Large-scale computing platforms provide tremendous capabilities for scientific discovery. As applications and system software scale up to multi- petaflops and beyond to exascale platforms, the occurrence of failure will be much more common. This has given rise to a push in fault-tolerance and resilience research for high-performance computing (HPC) systems. This includes work on log analysis to identify types of failures, enhancements to the Message Passing Interface (MPI) to incorporate fault awareness, and a variety of fault tolerance mechanisms that span redundant computation, algorithm based fault tolerance, and advanced checkpoint/restart techniques.
While there is much work to be done on the FT/Resilience mechanisms for such large-scale systems, there is also a profound gap in the tools for experimentation. This gap is compounded by the fact that HPC environments have stringent performance requirements and are often highly customized. The tool chain for these systems are often tailored for the platform and the operating environments typically contain many site/machine specific enhancements. Therefore, it is desirable to maintain a consistent execution environment to minimize end-user (scientist) interruption.
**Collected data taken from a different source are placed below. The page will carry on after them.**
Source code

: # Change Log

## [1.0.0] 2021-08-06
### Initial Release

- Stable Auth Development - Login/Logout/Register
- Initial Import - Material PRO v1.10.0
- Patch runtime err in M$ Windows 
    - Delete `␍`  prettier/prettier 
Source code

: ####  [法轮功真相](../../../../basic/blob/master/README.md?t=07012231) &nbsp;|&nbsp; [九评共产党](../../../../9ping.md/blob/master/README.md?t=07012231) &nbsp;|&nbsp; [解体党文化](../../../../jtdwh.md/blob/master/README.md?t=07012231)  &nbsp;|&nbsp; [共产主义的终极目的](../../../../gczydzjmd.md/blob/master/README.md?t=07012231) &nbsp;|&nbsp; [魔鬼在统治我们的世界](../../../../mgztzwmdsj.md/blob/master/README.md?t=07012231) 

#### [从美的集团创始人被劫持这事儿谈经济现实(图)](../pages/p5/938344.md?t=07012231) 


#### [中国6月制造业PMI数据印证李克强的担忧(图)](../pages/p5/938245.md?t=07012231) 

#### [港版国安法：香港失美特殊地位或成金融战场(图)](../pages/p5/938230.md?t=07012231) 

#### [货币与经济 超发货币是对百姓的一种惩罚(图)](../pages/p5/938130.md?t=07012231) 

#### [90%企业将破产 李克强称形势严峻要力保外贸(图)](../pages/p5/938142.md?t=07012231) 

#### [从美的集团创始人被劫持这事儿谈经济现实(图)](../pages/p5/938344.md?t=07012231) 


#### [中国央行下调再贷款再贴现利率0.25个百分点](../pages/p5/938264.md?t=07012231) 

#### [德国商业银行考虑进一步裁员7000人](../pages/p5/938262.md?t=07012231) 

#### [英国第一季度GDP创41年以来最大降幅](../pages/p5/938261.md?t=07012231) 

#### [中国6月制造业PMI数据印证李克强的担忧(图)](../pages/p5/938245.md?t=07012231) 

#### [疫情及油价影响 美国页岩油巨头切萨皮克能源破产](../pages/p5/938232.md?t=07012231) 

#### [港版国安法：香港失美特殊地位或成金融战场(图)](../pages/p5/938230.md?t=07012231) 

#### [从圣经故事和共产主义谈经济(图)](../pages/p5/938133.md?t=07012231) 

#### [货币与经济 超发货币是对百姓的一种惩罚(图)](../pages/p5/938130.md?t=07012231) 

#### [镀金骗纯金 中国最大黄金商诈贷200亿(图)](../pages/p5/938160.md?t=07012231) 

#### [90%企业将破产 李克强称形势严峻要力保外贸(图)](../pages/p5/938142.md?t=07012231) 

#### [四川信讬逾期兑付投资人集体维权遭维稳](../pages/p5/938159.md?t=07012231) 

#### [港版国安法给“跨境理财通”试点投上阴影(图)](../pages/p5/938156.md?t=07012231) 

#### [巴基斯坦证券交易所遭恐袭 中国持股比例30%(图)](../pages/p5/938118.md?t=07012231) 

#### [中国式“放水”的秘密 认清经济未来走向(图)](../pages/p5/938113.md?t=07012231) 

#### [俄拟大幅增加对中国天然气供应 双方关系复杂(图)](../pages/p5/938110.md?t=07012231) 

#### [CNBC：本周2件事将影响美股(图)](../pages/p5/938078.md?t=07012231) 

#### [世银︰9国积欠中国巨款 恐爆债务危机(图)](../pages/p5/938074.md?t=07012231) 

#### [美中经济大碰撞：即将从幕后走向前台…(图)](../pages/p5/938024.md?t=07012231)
The work on system-level virtualization for HPC system offers a unique opportunity to maintain a consistent execution environment via a virtual machine (VM). Recent work on virtualization for HPC has shown that low-overhead, high performance systems can be realized [7, 15]. Virtualization also provides a clean abstraction for building experimental tools for investigation into the effects of failures in HPC and the related research on FT/Resilience mechanisms and policies. In this paper we discuss the motivation for tools to perform fault injection in an HPC context. We also present the design of a new fault injection framework that can leverage virtualization.